Data Infrastructure Engineer
January 8, 2025
Open
Open
Location
Vietnam
Occupation
Full-time
Experience level
Senior
Apply

About the Job

As part of our next phase of innovation, we are building a decentralized AI dataset pool to empower users to query, visualize, and use these ready-made datasets for fine-tuning and training their AI models—all within our platform. This pool will also allow external contributors to share datasets and earn revenue based on data quality, quantity, and usage.
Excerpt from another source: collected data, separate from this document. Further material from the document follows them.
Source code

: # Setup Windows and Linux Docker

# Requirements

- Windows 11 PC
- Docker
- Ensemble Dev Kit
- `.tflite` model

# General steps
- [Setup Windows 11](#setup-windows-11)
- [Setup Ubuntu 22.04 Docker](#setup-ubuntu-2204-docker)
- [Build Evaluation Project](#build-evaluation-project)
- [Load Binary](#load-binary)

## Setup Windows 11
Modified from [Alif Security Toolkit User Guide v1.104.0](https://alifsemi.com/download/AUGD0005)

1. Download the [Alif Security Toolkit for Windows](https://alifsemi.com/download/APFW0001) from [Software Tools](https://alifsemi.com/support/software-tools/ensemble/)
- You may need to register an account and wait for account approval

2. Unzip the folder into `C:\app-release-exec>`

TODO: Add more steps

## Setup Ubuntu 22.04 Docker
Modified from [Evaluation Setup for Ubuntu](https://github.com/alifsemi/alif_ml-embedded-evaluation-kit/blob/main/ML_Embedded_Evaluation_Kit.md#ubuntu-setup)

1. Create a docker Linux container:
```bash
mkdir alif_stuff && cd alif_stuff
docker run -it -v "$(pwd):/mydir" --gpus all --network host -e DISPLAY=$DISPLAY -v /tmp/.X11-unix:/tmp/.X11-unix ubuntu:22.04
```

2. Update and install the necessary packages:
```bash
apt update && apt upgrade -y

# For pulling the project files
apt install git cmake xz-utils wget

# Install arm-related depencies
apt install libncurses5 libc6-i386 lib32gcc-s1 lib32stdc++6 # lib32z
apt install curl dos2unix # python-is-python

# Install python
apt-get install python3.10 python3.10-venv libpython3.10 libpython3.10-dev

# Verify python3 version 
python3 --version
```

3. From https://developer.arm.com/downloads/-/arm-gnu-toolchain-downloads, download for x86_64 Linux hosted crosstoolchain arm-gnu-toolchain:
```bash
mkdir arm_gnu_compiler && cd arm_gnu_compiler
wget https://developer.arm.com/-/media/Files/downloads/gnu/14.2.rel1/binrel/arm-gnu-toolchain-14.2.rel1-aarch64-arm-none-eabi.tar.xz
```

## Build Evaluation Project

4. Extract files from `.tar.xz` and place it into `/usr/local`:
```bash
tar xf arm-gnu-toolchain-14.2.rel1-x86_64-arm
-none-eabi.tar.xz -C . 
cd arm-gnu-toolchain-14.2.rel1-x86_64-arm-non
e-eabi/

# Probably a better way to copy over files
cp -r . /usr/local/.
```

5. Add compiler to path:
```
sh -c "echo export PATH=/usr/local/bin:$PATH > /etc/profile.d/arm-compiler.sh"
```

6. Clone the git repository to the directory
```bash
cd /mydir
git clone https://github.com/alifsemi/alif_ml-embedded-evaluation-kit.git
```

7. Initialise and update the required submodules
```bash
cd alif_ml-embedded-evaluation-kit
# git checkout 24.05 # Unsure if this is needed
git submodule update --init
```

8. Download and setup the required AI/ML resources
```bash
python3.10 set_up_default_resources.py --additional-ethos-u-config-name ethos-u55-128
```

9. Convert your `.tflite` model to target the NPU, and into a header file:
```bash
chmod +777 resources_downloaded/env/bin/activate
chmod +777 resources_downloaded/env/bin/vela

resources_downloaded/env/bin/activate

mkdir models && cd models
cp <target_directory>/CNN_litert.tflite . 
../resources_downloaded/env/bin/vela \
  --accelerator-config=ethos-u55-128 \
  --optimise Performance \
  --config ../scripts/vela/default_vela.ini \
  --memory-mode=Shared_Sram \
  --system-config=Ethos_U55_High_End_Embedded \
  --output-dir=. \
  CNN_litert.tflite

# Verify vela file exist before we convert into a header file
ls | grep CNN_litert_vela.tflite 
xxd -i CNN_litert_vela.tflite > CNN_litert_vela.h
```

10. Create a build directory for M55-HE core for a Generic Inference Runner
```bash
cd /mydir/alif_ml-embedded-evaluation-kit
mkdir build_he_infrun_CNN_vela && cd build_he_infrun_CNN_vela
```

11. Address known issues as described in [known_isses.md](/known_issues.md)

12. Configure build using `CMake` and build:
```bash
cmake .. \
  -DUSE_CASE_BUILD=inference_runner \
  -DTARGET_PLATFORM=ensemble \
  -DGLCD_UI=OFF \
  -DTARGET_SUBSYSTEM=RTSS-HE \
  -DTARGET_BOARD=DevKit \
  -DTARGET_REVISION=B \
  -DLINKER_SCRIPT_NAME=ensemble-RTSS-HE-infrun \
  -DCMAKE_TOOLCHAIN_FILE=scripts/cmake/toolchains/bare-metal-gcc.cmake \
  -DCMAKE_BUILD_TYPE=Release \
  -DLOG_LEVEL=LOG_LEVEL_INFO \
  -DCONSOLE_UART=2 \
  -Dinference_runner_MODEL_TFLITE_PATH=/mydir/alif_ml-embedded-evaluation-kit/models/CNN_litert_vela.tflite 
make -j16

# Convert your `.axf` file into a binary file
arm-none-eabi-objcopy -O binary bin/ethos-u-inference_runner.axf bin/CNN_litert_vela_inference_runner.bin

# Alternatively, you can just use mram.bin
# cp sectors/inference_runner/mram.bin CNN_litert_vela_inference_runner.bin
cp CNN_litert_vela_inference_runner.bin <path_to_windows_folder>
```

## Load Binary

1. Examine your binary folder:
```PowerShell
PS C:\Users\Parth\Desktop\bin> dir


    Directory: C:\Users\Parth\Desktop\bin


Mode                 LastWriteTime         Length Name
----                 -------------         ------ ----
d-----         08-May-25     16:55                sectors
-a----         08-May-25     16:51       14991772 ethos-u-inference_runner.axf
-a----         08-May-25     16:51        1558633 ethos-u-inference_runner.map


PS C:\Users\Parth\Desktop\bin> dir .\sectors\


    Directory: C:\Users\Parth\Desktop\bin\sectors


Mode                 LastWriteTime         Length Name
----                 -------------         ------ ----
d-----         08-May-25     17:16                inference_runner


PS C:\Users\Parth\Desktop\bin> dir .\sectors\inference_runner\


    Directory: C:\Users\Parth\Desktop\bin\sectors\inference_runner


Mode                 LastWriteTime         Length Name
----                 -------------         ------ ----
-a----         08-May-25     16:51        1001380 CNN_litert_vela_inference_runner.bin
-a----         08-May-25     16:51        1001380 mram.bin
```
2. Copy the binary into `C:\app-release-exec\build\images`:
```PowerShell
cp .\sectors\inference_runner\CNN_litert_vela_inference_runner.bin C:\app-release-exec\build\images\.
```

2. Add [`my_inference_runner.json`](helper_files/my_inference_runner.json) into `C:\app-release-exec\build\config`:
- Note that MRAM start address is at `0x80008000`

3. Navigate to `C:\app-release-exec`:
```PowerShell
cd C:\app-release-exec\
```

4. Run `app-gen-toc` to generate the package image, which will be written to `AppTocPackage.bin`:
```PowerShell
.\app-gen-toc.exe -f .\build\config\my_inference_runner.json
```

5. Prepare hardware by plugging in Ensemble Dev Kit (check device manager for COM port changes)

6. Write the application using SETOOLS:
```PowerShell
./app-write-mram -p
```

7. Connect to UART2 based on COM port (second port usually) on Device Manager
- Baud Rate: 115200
  • Job type: Full-time & Remote. Flexible working hours from Monday to Saturday, ensuring 44+hrs. We need A players, who can work like hell, if you prefer a 9-5 job, this might not be a suitable company for you.
  • Location: Work from anywhere.
  • Reporting line: CTO

Your Responsibilities

We are looking for a skilled Senior Data Infrastructure Engineer to lead the development of our decentralized AI dataset pool. This individual will play a critical role in organizing and structuring our current unstructured dataset stored on S3, designing user-facing tools for data interaction, and implementing a revenue-sharing system for contributors. You will have to work closely with the blockchain team to handle the storage as well as revenue-sharing mechanism for external contributors. The ideal candidate has expertise in building scalable data systems, integrating APIs with platforms, and working with AI/ML workflows. Experience in decentralized technologies such as IPFS is a plus.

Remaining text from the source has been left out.